#### [What you will do]
Without including any pictures, retype exactly the lines from the top of the records through the line containing "Forum** is an", that final line included.

#### [Records]
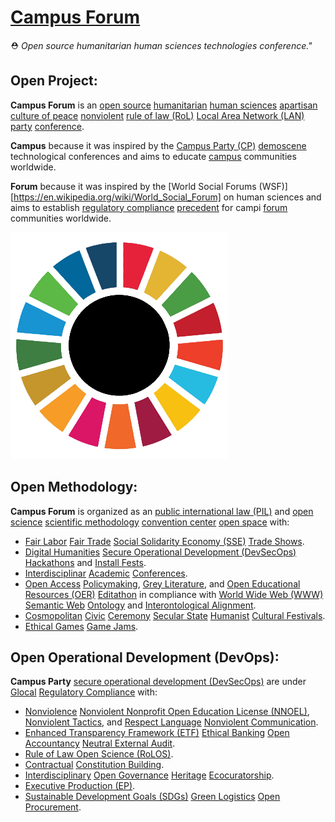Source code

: # [Campus Forum](https://operarioribeiro.github.com/CampusForum)

⛑️ _Open source humanitarian human sciences technologies conference."_

## Open Project:

**Campus Forum** is an [open source](https://en.wikipedia.org/wiki/Open_source) [humanitarian](https://en.wikipedia.org/wiki/Humanitarianism) [human sciences](https://en.wikipedia.org/wiki/Human_science) [apartisan](https://en.wiktionary.org/wiki/apartisan) [culture of peace](https://en.wikipedia.org/wiki/Culture_of_Peace) [nonviolent](https://en.wikipedia.org/wiki/Nonviolence) [rule of law (RoL)](https://en.wikipedia.org/wiki/Rule_of_law) [Local Area Network (LAN) party](https://en.wikipedia.org/wiki/LAN_party) [conference](https://en.wikipedia.org/wiki/Conference). 

**Campus** because it was inspired by the [Campus Party (CP)](https://en.wikipedia.org/wiki/Campus_Party) [demoscene](https://en.wikipedia.org/wiki/Demoscene) technological conferences and aims to educate [campus](https://en.wikipedia.org/wiki/Campus) communities worldwide.

**Forum** because it was inspired by the [World Social Forums (WSF)][https://en.wikipedia.org/wiki/World_Social_Forum] on human sciences and aims to establish [regulatory compliance](https://en.wikipedia.org/wiki/Regulatory_compliance) [precedent](https://en.wikipedia.org/wiki/Precedent) for campi [forum](https://en.wikipedia.org/wiki/Forum_(legal)) communities worldwide.

![image](https://github.com/operarioribeiro/CampusForum/blob/main/Campus%20Forum.png)

## Open Methodology:

**Campus Forum** is organized as an [public international law (PIL)](https://en.wikibooks.org/wiki/Public_International_Law) and [open science](https://en.wikipedia.org/wiki/Open_science) [scientific methodology](https://en.wikipedia.org/wiki/Scientific_method) [convention center](https://en.wikipedia.org/wiki/Convention_center) [open space](https://en.wikipedia.org/wiki/Open_space) with:

- [Fair Labor](https://en.wikipedia.org/wiki/Declaration_on_Fundamental_Principles_and_Rights_at_Work) [Fair Trade](https://en.wikipedia.org/wiki/Fair_trade) [Social Solidarity Economy (SSE)](https://en.wikipedia.org/wiki/Solidarity_economy) [Trade Shows](https://en.wikipedia.org/wiki/Trade_show).
- [Digital Humanities](https://en.wikipedia.org/wiki/Digital_humanities) [Secure Operational Development (DevSecOps)](https://en.wikipedia.org/wiki/DevOps#DevSecOps,_shifting_security_left) [Hackathons](https://en.wikipedia.org/wiki/Hackathon) and [Install Fests](https://en.wikipedia.org/wiki/Installfest).
- [Interdisciplinar](https://en.wikipedia.org/wiki/Interdisciplinarity) [Academic](https://en.wikipedia.org/wiki/Academy) [Conferences](https://en.wikipedia.org/wiki/Conference#Conferences_topics).
- [Open Access](https://en.wikipedia.org/wiki/Open_access) [Policymaking](https://en.wikipedia.org/wiki/Policy), [Grey Literature](https://en.wikipedia.org/wiki/Grey_literature), and [Open Educational Resources (OER)](https://en.wikipedia.org/wiki/Open_educational_resources) [Editathon](https://en.wikipedia.org/wiki/Editathon) in compliance with [World Wide Web (WWW)](https://en.wikipedia.org/wiki/World_Wide_Web) [Semantic Web](https://en.wikipedia.org/wiki/Semantic_Web) [Ontology](https://en.wikipedia.org/wiki/Ontology_(information_science)) and [Interontological Alignment](https://en.wikipedia.org/wiki/Ontology_alignment).
- [Cosmopolitan](https://en.wikipedia.org/wiki/Cosmopolitanism) [Civic](https://en.wikipedia.org/wiki/Civil_religion) [Ceremony](https://en.wikipedia.org/wiki/Ceremony) [Secular State](https://en.wikipedia.org/wiki/Secular_state) [Humanist](https://en.wikipedia.org/wiki/Humanism) [Cultural Festivals](https://en.wikipedia.org/wiki/Cultural_festival).
- [Ethical Games](https://ethicalgames.org) [Game Jams](https://en.wikipedia.org/wiki/Game_jam).

## Open Operational Development (DevOps):

**Campus Party** [secure operational development (DevSecOps)](https://en.wikipedia.org/wiki/DevOps#DevSecOps,_shifting_security_left) are under [Glocal](https://en.wikipedia.org/wiki/Glocalization) [Regulatory Compliance](https://en.wikipedia.org/wiki/Regulatory_compliance) with:

- [Nonviolence](https://en.wikipedia.org/wiki/Nonviolence) [Nonviolent Nonprofit Open Education License (NNOEL)](https://dx.doi.org/10.17504/protocols.io.bp2l6zkbzgqe/v1), [Nonviolent Tactics](https://www.tactics.nonviolenceinternational.net/), and [Respect Language](https://amazon.co.uk/Respect-Languages-Everybody-Fascinating-languages-ebook/dp/B0CQ2KWTWT) [Nonviolent Communication](https://en.wikipedia.org/wiki/Nonviolent_Communication).
- [Enhanced Transparency Framework (ETF)](https://en.wikipedia.org/wiki/Enhanced_Transparency_Framework) [Ethical Banking](https://en.wikipedia.org/wiki/Ethical_banking) [Open Accountancy](https://opencollective.com/) [Neutral External Audit](https://en.wikipedia.org/wiki/Audit). 
- [Rule of Law Open Science (RoLOS)](https://dx.doi.org/10.17504/protocols.io.81wgbzom3gpk/v1).
- [Contractual](https://en.wikipedia.org/wiki/Contract) [Constitution Building](https://constitutionnet.org).
- [Interdisciplinary](https://en.wikipedia.org/wiki/Interdisciplinarity) [Open Governance](https://en.wikipedia.org/wiki/Open-source_governance) [Heritage](https://en.wikipedia.org/wiki/Heritage) [Ecocuratorship](https://en.wikipedia.org/wiki/Curator).
- [Executive Production (EP)](https://en.wikipedia.org/wiki/Executive_producer).
- [Sustainable Development Goals (SDGs)](https://en.wikipedia.org/wiki/Sustainable_Development_Goals) [Green Logistics](https://logcluster.org/en/wrec/green-logistics) [Open Procurement](https://openprocurement.io).
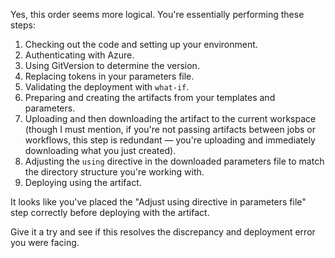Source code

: Yes, this order seems more logical. You're essentially performing these steps:

1. Checking out the code and setting up your environment.
2. Authenticating with Azure.
3. Using GitVersion to determine the version.
4. Replacing tokens in your parameters file.
5. Validating the deployment with `what-if`.
6. Preparing and creating the artifacts from your templates and parameters.
7. Uploading and then downloading the artifact to the current workspace (though I must mention, if you're not passing artifacts between jobs or workflows, this step is redundant — you're uploading and immediately downloading what you just created).
8. Adjusting the `using` directive in the downloaded parameters file to match the directory structure you're working with.
9. Deploying using the artifact.

It looks like you've placed the "Adjust using directive in parameters file" step correctly before deploying with the artifact.

Give it a try and see if this resolves the discrepancy and deployment error you were facing.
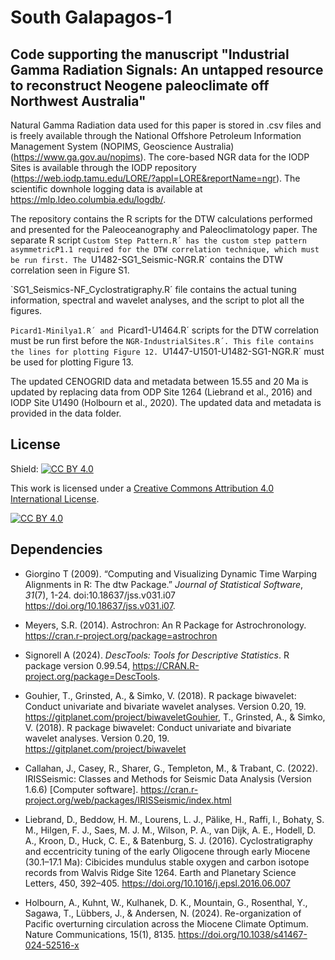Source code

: # South Galapagos-1

## Code supporting the manuscript "Industrial Gamma Radiation Signals: An untapped resource to reconstruct Neogene paleoclimate off Northwest Australia"

Natural Gamma Radiation data used for this paper is stored in .csv files and is freely available through the National Offshore Petroleum Information Management System (NOPIMS, Geoscience Australia) (https://www.ga.gov.au/nopims). The core-based NGR data for the IODP Sites  is available through the IODP repository (https://web.iodp.tamu.edu/LORE/?appl=LORE&reportName=ngr). The scientific downhole logging data is available at https://mlp.ldeo.columbia.edu/logdb/. 

The repository contains the R scripts for the DTW calculations performed and presented for the Paleoceanography and Paleoclimatology paper. The separate R script `Custom Step Pattern.R´ has the custom step pattern asymmetricP1.1 required for the DTW correlation technique, which must be run first. The `U1482-SG1_Seismic-NGR.R´ contains the DTW correlation seen in Figure S1. 

`SG1_Seismics-NF_Cyclostratigraphy.R´ file contains the actual tuning information, spectral and wavelet analyses, and the script to plot all the figures. 

`Picard1-Minilya1.R´ and `Picard1-U1464.R´ scripts for the DTW correlation must be run first before the `NGR-IndustrialSites.R´. This file contains the lines for plotting Figure 12. `U1447-U1501-U1482-SG1-NGR.R´ must be used for plotting Figure 13.

The updated CENOGRID data and metadata between 15.55 and 20 Ma is updated by replacing data from ODP Site 1264 (Liebrand et al., 2016) and IODP Site U1490 (Holbourn et al., 2020). The updated data and metadata is provided in the data folder.

## License

Shield: [![CC BY 4.0][cc-by-shield]][cc-by]

This work is licensed under a
[Creative Commons Attribution 4.0 International License][cc-by].

[![CC BY 4.0][cc-by-image]][cc-by]

[cc-by]: http://creativecommons.org/licenses/by/4.0/
[cc-by-image]: https://i.creativecommons.org/l/by/4.0/88x31.png
[cc-by-shield]: https://img.shields.io/badge/License-CC%20BY%204.0-lightgrey.svg

## Dependencies

- Giorgino T (2009). “Computing and Visualizing Dynamic Time Warping Alignments in
  R: The dtw Package.” _Journal of Statistical Software_, *31*(7), 1-24.
  doi:10.18637/jss.v031.i07 <https://doi.org/10.18637/jss.v031.i07>.
  
- Meyers, S.R. (2014). Astrochron: An R Package for Astrochronology.
  https://cran.r-project.org/package=astrochron

- Signorell A (2024). _DescTools: Tools for Descriptive Statistics_. R package
  version 0.99.54, <https://CRAN.R-project.org/package=DescTools>.

- Gouhier, T., Grinsted, A., & Simko, V. (2018). R package biwavelet: Conduct univariate and bivariate wavelet analyses. Version 0.20, 19. https://gitplanet.com/project/biwaveletGouhier, T., Grinsted, A., & Simko, V. (2018). R package biwavelet: Conduct univariate and bivariate wavelet analyses. Version 0.20, 19. <https://gitplanet.com/project/biwavelet>

- Callahan, J., Casey, R., Sharer, G., Templeton, M., & Trabant, C. (2022). IRISSeismic: Classes and Methods for Seismic Data Analysis (Version 1.6.6) [Computer software]. <https://cran.r-project.org/web/packages/IRISSeismic/index.html>

- Liebrand, D., Beddow, H. M., Lourens, L. J., Pälike, H., Raffi, I., Bohaty, S. M., Hilgen, F. J., Saes, M. J. M., Wilson, P. A., van Dijk, A. E., Hodell, D. A., Kroon, D., Huck, C. E., & Batenburg, S. J. (2016). Cyclostratigraphy and eccentricity tuning of the early Oligocene through early Miocene (30.1–17.1 Ma): Cibicides mundulus stable oxygen and carbon isotope records from Walvis Ridge Site 1264. Earth and Planetary Science Letters, 450, 392–405. <https://doi.org/10.1016/j.epsl.2016.06.007>

- Holbourn, A., Kuhnt, W., Kulhanek, D. K., Mountain, G., Rosenthal, Y., Sagawa, T., Lübbers, J., & Andersen, N. (2024). Re-organization of Pacific overturning circulation across the Miocene Climate Optimum. Nature Communications, 15(1), 8135. <https://doi.org/10.1038/s41467-024-52516-x>
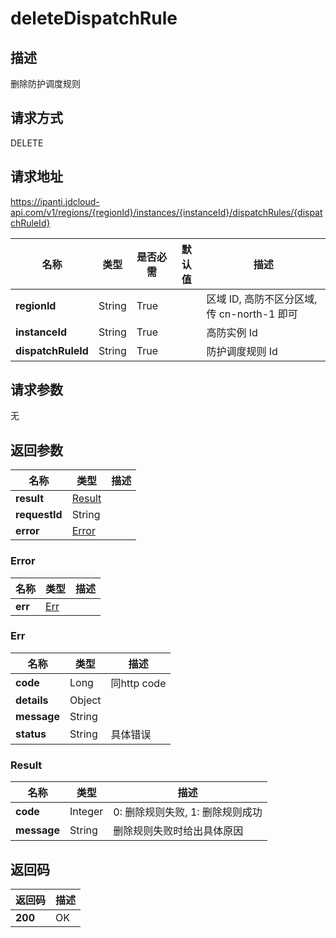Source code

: # deleteDispatchRule


## 描述
删除防护调度规则

## 请求方式
DELETE

## 请求地址
https://ipanti.jdcloud-api.com/v1/regions/{regionId}/instances/{instanceId}/dispatchRules/{dispatchRuleId}

|名称|类型|是否必需|默认值|描述|
|---|---|---|---|---|
|**regionId**|String|True| |区域 ID, 高防不区分区域, 传 cn-north-1 即可|
|**instanceId**|String|True| |高防实例 Id|
|**dispatchRuleId**|String|True| |防护调度规则 Id|

## 请求参数
无


## 返回参数
|名称|类型|描述|
|---|---|---|
|**result**|[Result](deletedispatchrule#result)| |
|**requestId**|String| |
|**error**|[Error](deletedispatchrule#error)| |

### <div id="error">Error</div>
|名称|类型|描述|
|---|---|---|
|**err**|[Err](deletedispatchrule#err)| |
### <div id="err">Err</div>
|名称|类型|描述|
|---|---|---|
|**code**|Long|同http code|
|**details**|Object| |
|**message**|String| |
|**status**|String|具体错误|
### <div id="result">Result</div>
|名称|类型|描述|
|---|---|---|
|**code**|Integer|0: 删除规则失败, 1: 删除规则成功|
|**message**|String|删除规则失败时给出具体原因|

## 返回码
|返回码|描述|
|---|---|
|**200**|OK|
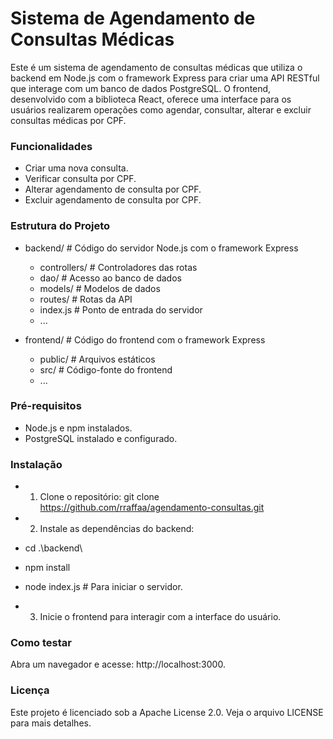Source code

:# Sistema de Agendamento de Consultas Médicas

Este é um sistema de agendamento de consultas médicas que utiliza o backend em Node.js com o framework Express para criar uma API RESTful que interage com um banco de dados PostgreSQL. O frontend, desenvolvido com a biblioteca React, oferece uma interface para os usuários realizarem operações como agendar, consultar, alterar e excluir consultas médicas por CPF.

### Funcionalidades
- Criar uma nova consulta.
- Verificar consulta por CPF.
- Alterar agendamento de consulta por CPF.
- Excluir agendamento de consulta por CPF.

### Estrutura do Projeto
- backend/             # Código do servidor Node.js com o framework Express
  - controllers/       # Controladores das rotas
  - dao/               # Acesso ao banco de dados
  - models/            # Modelos de dados
  - routes/            # Rotas da API
  - index.js           # Ponto de entrada do servidor
  - ...

- frontend/            # Código do frontend com o framework Express
  - public/            # Arquivos estáticos
  - src/               # Código-fonte do frontend
  - ...

### Pré-requisitos
- Node.js e npm instalados.
- PostgreSQL instalado e configurado.

### Instalação
- 1. Clone o repositório:
git clone https://github.com/rraffaa/agendamento-consultas.git

- 2. Instale as dependências do backend:
- cd .\backend\
- npm install
- node index.js # Para iniciar o servidor.

- 3. Inicie o frontend para interagir com a interface do usuário.

### Como testar

Abra um navegador e acesse: http://localhost:3000.

### Licença

Este projeto é licenciado sob a Apache License 2.0. Veja o arquivo LICENSE para mais detalhes.
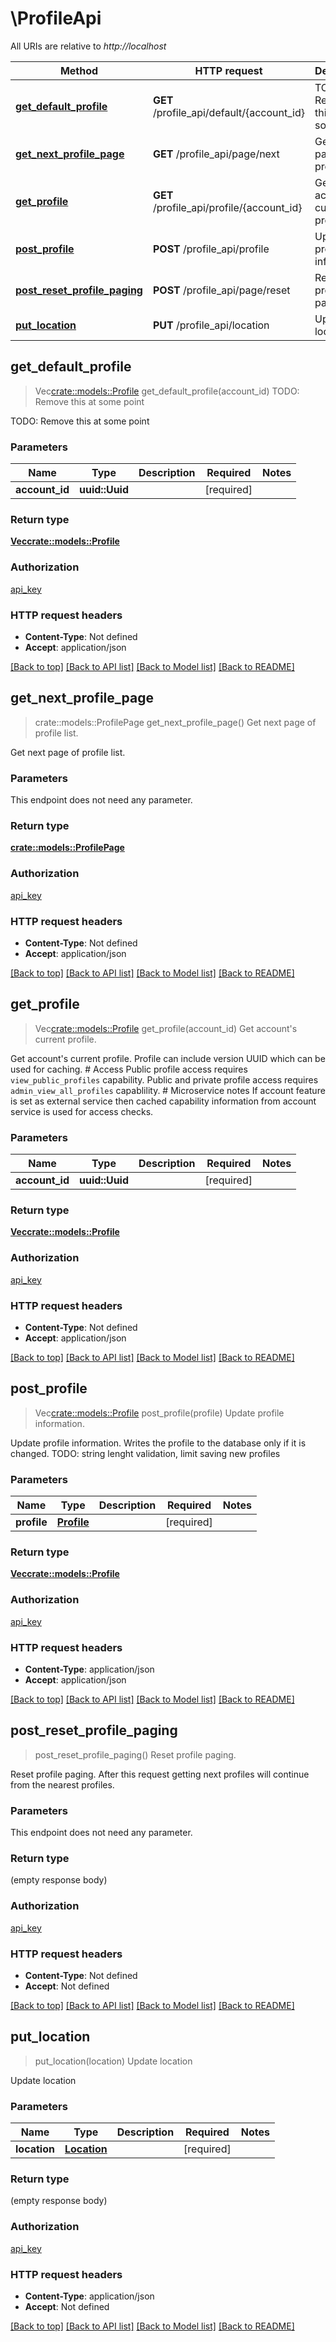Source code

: # \ProfileApi

All URIs are relative to *http://localhost*

Method | HTTP request | Description
------------- | ------------- | -------------
[**get_default_profile**](ProfileApi.md#get_default_profile) | **GET** /profile_api/default/{account_id} | TODO: Remove this at some point
[**get_next_profile_page**](ProfileApi.md#get_next_profile_page) | **GET** /profile_api/page/next | Get next page of profile list.
[**get_profile**](ProfileApi.md#get_profile) | **GET** /profile_api/profile/{account_id} | Get account's current profile.
[**post_profile**](ProfileApi.md#post_profile) | **POST** /profile_api/profile | Update profile information.
[**post_reset_profile_paging**](ProfileApi.md#post_reset_profile_paging) | **POST** /profile_api/page/reset | Reset profile paging.
[**put_location**](ProfileApi.md#put_location) | **PUT** /profile_api/location | Update location



## get_default_profile

> Vec<crate::models::Profile> get_default_profile(account_id)
TODO: Remove this at some point

TODO: Remove this at some point

### Parameters


Name | Type | Description  | Required | Notes
------------- | ------------- | ------------- | ------------- | -------------
**account_id** | **uuid::Uuid** |  | [required] |

### Return type

[**Vec<crate::models::Profile>**](Profile.md)

### Authorization

[api_key](../README.md#api_key)

### HTTP request headers

- **Content-Type**: Not defined
- **Accept**: application/json

[[Back to top]](#) [[Back to API list]](../README.md#documentation-for-api-endpoints) [[Back to Model list]](../README.md#documentation-for-models) [[Back to README]](../README.md)


## get_next_profile_page

> crate::models::ProfilePage get_next_profile_page()
Get next page of profile list.

Get next page of profile list.

### Parameters

This endpoint does not need any parameter.

### Return type

[**crate::models::ProfilePage**](ProfilePage.md)

### Authorization

[api_key](../README.md#api_key)

### HTTP request headers

- **Content-Type**: Not defined
- **Accept**: application/json

[[Back to top]](#) [[Back to API list]](../README.md#documentation-for-api-endpoints) [[Back to Model list]](../README.md#documentation-for-models) [[Back to README]](../README.md)


## get_profile

> Vec<crate::models::Profile> get_profile(account_id)
Get account's current profile.

Get account's current profile.  Profile can include version UUID which can be used for caching.  # Access Public profile access requires `view_public_profiles` capability. Public and private profile access requires `admin_view_all_profiles` capablility.  # Microservice notes If account feature is set as external service then cached capability information from account service is used for access checks.

### Parameters


Name | Type | Description  | Required | Notes
------------- | ------------- | ------------- | ------------- | -------------
**account_id** | **uuid::Uuid** |  | [required] |

### Return type

[**Vec<crate::models::Profile>**](Profile.md)

### Authorization

[api_key](../README.md#api_key)

### HTTP request headers

- **Content-Type**: Not defined
- **Accept**: application/json

[[Back to top]](#) [[Back to API list]](../README.md#documentation-for-api-endpoints) [[Back to Model list]](../README.md#documentation-for-models) [[Back to README]](../README.md)


## post_profile

> Vec<crate::models::Profile> post_profile(profile)
Update profile information.

Update profile information.  Writes the profile to the database only if it is changed.  TODO: string lenght validation, limit saving new profiles

### Parameters


Name | Type | Description  | Required | Notes
------------- | ------------- | ------------- | ------------- | -------------
**profile** | [**Profile**](Profile.md) |  | [required] |

### Return type

[**Vec<crate::models::Profile>**](Profile.md)

### Authorization

[api_key](../README.md#api_key)

### HTTP request headers

- **Content-Type**: application/json
- **Accept**: application/json

[[Back to top]](#) [[Back to API list]](../README.md#documentation-for-api-endpoints) [[Back to Model list]](../README.md#documentation-for-models) [[Back to README]](../README.md)


## post_reset_profile_paging

> post_reset_profile_paging()
Reset profile paging.

Reset profile paging.  After this request getting next profiles will continue from the nearest profiles.

### Parameters

This endpoint does not need any parameter.

### Return type

 (empty response body)

### Authorization

[api_key](../README.md#api_key)

### HTTP request headers

- **Content-Type**: Not defined
- **Accept**: Not defined

[[Back to top]](#) [[Back to API list]](../README.md#documentation-for-api-endpoints) [[Back to Model list]](../README.md#documentation-for-models) [[Back to README]](../README.md)


## put_location

> put_location(location)
Update location

Update location

### Parameters


Name | Type | Description  | Required | Notes
------------- | ------------- | ------------- | ------------- | -------------
**location** | [**Location**](Location.md) |  | [required] |

### Return type

 (empty response body)

### Authorization

[api_key](../README.md#api_key)

### HTTP request headers

- **Content-Type**: application/json
- **Accept**: Not defined

[[Back to top]](#) [[Back to API list]](../README.md#documentation-for-api-endpoints) [[Back to Model list]](../README.md#documentation-for-models) [[Back to README]](../README.md)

#### [Response to the exercise]
Source code

: # [Campus Forum](https://operarioribeiro.github.com/CampusForum)

⛑️ _Open source humanitarian human sciences technologies conference."_

## Open Project:

**Campus Forum** is an [open source](https://en.wikipedia.org/wiki/Open_source) [humanitarian](https://en.wikipedia.org/wiki/Humanitarianism) [human sciences](https://en.wikipedia.org/wiki/Human_science) [apartisan](https://en.wiktionary.org/wiki/apartisan) [culture of peace](https://en.wikipedia.org/wiki/Culture_of_Peace) [nonviolent](https://en.wikipedia.org/wiki/Nonviolence) [rule of law (RoL)](https://en.wikipedia.org/wiki/Rule_of_law) [Local Area Network (LAN) party](https://en.wikipedia.org/wiki/LAN_party) [conference](https://en.wikipedia.org/wiki/Conference). 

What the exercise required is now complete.